The Moon has no atmosphere. Is it possible to generate sound waves on the Moon?

When two pure tones with similar frequencies combine to produce beats, the result is a train of wave packets. That is, the sinusoidal waves are partially localized into packets. Suppose two sinusoidal waves of equal amplitude A, traveling in the same direction, have wave numbers \(\kappa\) and \(\kappa+\Delta \kappa\) and angular frequencies \(\omega\) and \(\omega+\Delta \omega\), respectively. Let \(\Delta x\) be the length of a wave packet, that is, the distance between two nodes of the envelope of the combined sine functions. What is the value of the product \(\Delta x \Delta \kappa ?\)

If you blow air across the mouth of an empty soda bottle, you hear a tone. Why is it that if you put some water in the bottle, the pitch of the tone increases?

The density of a sample of air is \(1.205 \mathrm{~kg} / \mathrm{m}^{3}\), and the bulk modulus is \(1.42 \cdot 10^{5} \mathrm{~N} / \mathrm{m}^{2}\) a) Find the speed of sound in the air sample. b) Find the temperature of the air sample.

Electromagnetic radiation (light) consists of waves. More than a century ago, scientists thought that light, like other waves, required a medium (called the ether) to support its transmission. Glass, having a typical mass density of \(\rho=2500 \mathrm{~kg} / \mathrm{m}^{3},\) also supports the transmission of light. What would the elastic modulus of glass have to be to support the transmission of light waves at a speed of \(v=2.0 \cdot 10^{8} \mathrm{~m} / \mathrm{s} ?\) Compare this to the actual elastic modulus of window glass, which is \(5 \cdot 10^{10} \mathrm{~N} / \mathrm{m}^{2}\).

Compare the intensity of sound at the pain level, \(120 \mathrm{~dB}\), with that at the whisper level, \(20 \mathrm{~dB}\).

The sound level in decibels is typically expressed as \(\beta=10 \log \left(I / I_{0}\right),\) but since sound is a pressure wave, the sound level can be expressed in terms of a pressure difference. Intensity depends on the amplitude squared, so the expression is \(\beta=20 \log \left(P / P_{0}\right),\) where \(P_{0}\) is the smallest pressure difference noticeable by the ear: \(P_{0}=2.00 \cdot 10^{-5} \mathrm{~Pa}\). A loud rock concert has a sound level of \(110 . \mathrm{dB}\), find the amplitude of the pressure wave generated by this concert.
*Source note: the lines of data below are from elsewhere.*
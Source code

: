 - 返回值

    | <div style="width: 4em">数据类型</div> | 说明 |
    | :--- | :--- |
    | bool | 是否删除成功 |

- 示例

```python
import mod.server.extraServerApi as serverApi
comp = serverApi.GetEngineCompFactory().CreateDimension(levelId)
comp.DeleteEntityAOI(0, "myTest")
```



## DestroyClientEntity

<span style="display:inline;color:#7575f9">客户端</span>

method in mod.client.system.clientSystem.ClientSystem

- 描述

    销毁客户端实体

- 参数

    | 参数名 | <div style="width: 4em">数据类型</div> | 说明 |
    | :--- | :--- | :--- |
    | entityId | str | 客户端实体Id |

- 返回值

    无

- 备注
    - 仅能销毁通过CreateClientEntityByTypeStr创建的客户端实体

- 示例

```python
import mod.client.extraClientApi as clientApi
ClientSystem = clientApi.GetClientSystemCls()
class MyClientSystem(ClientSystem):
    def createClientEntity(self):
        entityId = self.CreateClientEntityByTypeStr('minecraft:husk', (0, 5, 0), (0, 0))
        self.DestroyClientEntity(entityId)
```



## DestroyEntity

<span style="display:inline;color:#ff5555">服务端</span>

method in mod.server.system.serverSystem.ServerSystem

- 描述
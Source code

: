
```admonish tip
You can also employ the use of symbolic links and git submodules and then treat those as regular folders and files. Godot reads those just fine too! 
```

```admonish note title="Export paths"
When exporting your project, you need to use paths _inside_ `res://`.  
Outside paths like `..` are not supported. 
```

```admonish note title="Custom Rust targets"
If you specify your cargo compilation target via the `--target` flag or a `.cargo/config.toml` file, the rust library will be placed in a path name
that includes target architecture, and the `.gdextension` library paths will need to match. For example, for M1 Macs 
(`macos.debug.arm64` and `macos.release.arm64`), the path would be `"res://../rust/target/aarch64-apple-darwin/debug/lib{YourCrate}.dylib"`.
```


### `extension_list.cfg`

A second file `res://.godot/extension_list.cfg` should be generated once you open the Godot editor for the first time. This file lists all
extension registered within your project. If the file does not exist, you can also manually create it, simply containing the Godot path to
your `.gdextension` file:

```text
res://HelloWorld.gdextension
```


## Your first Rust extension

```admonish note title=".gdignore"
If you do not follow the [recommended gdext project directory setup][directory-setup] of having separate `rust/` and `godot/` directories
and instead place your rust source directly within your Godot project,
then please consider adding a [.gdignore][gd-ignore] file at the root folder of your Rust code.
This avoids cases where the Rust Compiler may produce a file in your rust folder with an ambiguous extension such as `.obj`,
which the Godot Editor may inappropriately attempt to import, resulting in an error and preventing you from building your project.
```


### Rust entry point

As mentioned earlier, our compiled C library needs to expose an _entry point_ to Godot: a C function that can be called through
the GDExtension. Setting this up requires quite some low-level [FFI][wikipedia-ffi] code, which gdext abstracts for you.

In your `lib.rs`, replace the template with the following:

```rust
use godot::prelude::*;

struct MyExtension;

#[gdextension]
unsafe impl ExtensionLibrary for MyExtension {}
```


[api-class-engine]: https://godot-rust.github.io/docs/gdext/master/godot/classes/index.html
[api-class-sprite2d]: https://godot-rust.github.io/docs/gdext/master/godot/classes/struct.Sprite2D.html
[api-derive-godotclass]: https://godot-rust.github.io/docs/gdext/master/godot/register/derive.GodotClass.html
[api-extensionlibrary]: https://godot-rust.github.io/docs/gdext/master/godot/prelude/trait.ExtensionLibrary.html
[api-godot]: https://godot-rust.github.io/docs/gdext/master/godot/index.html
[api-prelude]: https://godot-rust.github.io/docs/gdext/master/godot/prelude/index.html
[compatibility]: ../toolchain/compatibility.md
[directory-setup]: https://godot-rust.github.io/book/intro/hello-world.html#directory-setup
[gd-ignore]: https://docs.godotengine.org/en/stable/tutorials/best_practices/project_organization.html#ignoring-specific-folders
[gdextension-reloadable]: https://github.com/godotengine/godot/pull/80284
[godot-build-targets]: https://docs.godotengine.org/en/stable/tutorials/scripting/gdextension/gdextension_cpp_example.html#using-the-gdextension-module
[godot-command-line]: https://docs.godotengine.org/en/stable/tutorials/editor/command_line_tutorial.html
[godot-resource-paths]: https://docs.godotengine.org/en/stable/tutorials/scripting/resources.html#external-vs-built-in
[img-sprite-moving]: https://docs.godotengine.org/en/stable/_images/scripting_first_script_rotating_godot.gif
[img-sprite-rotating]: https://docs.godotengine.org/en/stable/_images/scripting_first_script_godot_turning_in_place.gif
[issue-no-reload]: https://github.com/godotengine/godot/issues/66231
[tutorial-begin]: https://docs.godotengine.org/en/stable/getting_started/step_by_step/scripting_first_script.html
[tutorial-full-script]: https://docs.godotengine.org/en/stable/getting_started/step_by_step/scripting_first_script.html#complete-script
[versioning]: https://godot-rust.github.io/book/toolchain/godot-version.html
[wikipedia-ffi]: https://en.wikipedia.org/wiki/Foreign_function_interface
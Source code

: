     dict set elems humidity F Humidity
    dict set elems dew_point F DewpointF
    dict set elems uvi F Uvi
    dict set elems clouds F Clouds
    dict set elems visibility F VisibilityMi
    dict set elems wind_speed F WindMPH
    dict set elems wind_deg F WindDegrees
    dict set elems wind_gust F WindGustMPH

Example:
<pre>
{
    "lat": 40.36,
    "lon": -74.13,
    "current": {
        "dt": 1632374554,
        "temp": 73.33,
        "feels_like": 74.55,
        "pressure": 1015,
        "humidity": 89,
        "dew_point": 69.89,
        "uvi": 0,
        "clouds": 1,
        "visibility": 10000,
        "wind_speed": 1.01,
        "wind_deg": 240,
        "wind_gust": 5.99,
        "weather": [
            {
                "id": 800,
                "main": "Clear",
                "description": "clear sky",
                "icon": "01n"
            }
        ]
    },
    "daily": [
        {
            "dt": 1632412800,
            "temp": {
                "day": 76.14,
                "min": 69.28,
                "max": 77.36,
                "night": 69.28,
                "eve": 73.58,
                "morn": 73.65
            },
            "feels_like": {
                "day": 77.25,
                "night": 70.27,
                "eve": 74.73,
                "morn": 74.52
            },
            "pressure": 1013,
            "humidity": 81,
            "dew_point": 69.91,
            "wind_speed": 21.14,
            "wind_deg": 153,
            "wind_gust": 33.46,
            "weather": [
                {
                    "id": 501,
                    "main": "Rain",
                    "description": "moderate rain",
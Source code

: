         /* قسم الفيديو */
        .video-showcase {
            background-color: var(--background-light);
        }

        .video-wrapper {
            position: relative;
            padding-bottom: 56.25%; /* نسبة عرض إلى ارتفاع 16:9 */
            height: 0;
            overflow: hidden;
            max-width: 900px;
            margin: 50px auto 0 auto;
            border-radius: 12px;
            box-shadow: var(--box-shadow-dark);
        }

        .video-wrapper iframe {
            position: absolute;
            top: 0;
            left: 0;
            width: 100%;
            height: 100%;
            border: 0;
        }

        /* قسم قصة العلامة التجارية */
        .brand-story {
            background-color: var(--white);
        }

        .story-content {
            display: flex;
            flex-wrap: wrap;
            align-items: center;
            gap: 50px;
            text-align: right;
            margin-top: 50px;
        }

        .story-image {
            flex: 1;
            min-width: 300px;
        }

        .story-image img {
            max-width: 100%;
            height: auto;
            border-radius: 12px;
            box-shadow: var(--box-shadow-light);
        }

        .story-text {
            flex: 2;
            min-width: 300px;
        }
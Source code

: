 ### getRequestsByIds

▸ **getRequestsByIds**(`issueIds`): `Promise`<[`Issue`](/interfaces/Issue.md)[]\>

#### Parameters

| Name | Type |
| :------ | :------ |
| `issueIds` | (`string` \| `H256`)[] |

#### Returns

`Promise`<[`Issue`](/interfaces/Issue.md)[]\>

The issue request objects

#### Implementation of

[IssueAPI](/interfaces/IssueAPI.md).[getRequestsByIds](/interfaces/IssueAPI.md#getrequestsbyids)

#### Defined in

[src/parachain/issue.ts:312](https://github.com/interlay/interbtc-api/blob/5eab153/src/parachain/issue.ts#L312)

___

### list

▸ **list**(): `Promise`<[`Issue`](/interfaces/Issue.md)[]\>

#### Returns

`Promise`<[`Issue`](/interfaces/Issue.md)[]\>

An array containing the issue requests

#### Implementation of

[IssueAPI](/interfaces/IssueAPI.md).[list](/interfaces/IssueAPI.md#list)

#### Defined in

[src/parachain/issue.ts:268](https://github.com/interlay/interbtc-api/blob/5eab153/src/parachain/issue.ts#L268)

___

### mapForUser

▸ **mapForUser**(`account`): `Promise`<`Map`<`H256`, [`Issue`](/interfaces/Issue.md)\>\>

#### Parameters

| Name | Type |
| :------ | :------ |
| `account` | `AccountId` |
At a state championship high school football game, the intensity level of the shout of a single person in the stands at the center of the field is about \(50 \mathrm{~dB}\). What would be the intensity level at the center of the field if all 10,000 fans at the game shouted from roughly the same distance away from that center point?

Two people are talking at a distance of \(3.0 \mathrm{~m}\) from where you are, and you measure the sound intensity as \(1.1 \cdot 10^{-7} \mathrm{~W} / \mathrm{m}^{2}\). Another student is \(4.0 \mathrm{~m}\) away from the talkers. What sound intensity does the other student measure?

Two sources, \(A\) and \(B\), emit a sound of a certain wavelength. The sound emitted from both sources is detected at a point away from the sources. The sound from source \(\mathrm{A}\) is a distance \(d\) from the observation point, whereas the sound from source \(\mathrm{B}\) has to travel a distance of \(3 \lambda .\) What is the largest value of the wavelength, in terms of \(d\), for the maximum sound intensity to be detected at the observation point? If \(d=10.0 \mathrm{~m}\) and the speed of sound is \(340 \mathrm{~m} / \mathrm{s}\), what is the frequency of the emitted sound?